2. Holidays Break Up the Homeschool RoutineIt is easy to sink into the homeschooling doldrums. The shine of new schoolbooks soon wears off. Erasers wear down. Crayons break into pieces. If your homeschool is anything like mine, complaining about math flashcards and sentence diagramming will rapidly ensue. Marking the holidays is a great way to break the homeschool routine. A special meal or baking project—we do waffles served on china and a special red tablecloth for Valentines Day breakfast—or project or craft can really get your kids excited and back into the groove of learning.
3. Holidays Help Students to Get Involved
Too often, our kids' learning is limited to the walls of our home and the words of the curriculum we purchased. But the best learning—hands-on learning—takes place outside of our homes. The holidays are a great time to help students get involved in the world beyond. For example, Veterans Day is a great time to serve those who have served our country. Memorial Day is the perfect occasion to visit a local war memorial to learn more about a foreign war and the people who served in it. Martin Luther King Day is a great time to do a community service project. The opportunities for getting involved are limitless!
4. Holidays Instill Shared Culture and Values
Holidays are about togetherness. They are about shared values and traditions. They are about uniquely American values and what makes our country great.
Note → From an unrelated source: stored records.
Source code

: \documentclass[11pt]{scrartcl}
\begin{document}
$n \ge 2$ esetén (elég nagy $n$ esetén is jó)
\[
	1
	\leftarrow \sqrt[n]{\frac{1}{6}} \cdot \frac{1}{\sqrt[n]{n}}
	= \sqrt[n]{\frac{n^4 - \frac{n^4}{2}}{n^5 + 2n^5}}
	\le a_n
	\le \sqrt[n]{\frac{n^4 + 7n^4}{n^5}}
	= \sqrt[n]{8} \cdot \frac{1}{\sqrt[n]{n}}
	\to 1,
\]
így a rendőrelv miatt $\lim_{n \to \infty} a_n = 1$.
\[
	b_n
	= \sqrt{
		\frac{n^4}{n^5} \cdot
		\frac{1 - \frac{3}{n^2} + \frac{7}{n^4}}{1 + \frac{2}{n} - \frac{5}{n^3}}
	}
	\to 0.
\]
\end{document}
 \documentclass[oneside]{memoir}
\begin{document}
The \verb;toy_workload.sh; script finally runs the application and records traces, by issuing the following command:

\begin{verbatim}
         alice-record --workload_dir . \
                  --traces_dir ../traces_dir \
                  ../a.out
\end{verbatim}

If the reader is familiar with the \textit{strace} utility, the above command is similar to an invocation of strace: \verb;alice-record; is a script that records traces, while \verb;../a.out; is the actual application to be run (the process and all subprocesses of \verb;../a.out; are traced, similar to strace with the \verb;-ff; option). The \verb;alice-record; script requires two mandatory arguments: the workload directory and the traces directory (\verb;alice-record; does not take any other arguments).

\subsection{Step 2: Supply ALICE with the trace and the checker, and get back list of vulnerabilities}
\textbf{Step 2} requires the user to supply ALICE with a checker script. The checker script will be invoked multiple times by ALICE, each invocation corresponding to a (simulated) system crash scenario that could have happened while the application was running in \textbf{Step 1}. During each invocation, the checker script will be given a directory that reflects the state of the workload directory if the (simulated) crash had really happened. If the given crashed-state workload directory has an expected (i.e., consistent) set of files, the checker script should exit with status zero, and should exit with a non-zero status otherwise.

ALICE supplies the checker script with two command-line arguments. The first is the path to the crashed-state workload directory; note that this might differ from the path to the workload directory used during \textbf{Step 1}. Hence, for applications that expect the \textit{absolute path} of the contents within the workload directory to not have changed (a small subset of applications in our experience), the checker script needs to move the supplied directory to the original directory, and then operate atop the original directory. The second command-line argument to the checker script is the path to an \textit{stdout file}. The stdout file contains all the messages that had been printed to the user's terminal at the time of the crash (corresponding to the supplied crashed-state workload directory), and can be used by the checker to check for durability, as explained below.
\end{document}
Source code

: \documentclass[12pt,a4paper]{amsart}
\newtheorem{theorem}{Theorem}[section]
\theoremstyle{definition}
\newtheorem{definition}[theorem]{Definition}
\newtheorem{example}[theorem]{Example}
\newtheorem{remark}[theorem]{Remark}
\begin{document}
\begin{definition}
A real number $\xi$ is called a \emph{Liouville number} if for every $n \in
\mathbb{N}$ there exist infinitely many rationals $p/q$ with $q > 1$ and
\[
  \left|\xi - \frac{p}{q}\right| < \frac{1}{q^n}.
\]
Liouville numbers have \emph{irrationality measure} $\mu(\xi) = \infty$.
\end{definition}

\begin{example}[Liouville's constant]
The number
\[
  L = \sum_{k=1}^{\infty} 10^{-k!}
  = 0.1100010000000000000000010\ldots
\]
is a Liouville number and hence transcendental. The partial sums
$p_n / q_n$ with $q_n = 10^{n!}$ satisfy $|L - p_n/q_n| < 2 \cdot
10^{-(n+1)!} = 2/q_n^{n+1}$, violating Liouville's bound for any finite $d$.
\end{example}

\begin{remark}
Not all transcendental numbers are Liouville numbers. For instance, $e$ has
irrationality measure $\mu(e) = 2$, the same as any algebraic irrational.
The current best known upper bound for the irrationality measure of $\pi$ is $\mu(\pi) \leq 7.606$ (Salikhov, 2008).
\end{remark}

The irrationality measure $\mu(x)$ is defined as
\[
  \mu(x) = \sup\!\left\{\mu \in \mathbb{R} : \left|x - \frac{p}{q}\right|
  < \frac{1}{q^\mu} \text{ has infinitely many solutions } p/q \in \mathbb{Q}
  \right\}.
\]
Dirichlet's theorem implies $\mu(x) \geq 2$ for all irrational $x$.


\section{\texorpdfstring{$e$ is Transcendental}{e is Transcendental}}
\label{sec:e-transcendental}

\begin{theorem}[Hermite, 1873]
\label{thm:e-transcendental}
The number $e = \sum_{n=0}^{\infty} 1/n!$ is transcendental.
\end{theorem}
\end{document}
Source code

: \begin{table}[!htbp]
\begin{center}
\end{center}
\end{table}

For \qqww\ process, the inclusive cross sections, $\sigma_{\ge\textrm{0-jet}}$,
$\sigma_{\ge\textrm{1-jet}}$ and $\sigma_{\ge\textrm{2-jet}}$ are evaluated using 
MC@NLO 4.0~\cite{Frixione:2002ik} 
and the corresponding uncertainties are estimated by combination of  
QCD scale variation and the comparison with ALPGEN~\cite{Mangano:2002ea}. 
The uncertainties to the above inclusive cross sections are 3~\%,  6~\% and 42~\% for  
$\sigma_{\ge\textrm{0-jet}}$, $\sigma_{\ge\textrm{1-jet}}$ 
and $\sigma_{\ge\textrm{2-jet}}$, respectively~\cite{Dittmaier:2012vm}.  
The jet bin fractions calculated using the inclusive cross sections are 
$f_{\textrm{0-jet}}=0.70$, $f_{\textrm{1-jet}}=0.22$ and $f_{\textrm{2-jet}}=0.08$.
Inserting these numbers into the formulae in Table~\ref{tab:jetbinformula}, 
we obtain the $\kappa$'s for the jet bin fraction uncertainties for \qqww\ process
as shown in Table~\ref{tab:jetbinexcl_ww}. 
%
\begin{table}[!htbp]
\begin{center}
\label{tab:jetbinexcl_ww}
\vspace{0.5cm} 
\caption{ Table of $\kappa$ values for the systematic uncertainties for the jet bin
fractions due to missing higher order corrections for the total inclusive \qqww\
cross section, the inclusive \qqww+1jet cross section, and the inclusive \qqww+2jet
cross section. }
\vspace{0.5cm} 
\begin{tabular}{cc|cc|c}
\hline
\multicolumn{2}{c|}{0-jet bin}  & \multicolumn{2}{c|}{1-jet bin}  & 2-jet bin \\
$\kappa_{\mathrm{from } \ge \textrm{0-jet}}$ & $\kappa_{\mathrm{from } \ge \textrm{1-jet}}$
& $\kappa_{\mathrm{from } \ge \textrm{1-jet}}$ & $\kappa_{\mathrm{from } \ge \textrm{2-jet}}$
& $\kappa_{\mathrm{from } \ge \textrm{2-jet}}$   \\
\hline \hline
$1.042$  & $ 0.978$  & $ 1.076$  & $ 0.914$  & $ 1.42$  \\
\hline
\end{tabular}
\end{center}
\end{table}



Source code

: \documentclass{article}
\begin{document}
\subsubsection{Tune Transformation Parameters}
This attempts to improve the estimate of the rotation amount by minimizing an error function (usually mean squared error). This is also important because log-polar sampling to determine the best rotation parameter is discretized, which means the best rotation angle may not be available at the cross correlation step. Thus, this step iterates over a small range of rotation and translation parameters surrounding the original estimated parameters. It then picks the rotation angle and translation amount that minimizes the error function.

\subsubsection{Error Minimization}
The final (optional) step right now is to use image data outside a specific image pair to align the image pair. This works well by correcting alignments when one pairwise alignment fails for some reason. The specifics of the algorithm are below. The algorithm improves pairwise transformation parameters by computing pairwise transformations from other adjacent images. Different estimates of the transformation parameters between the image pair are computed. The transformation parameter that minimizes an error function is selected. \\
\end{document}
The holidays can really bring these values home to students. Thanksgiving is a great time to learn about freedom of religion in the New World. Martin Luther King Day highlights the struggle for equality. Memorial Day shows how some have given all to preserve democracy.
5. Holidays Help Families Make Memories
One of the goals of our homeschool is to make memories. When our curriculum is not working and the kids are bored, I know I need to refocus on our goal of making memories. The holidays are perfect for memory-making. Stringing popcorn for the Christmas tree together, crafting valentines together, participating in a service project together—these are all great ways to make memories as a family.
So, consider intentionally marking the holidays in your homeschool this year. The little extra effort will be worth it!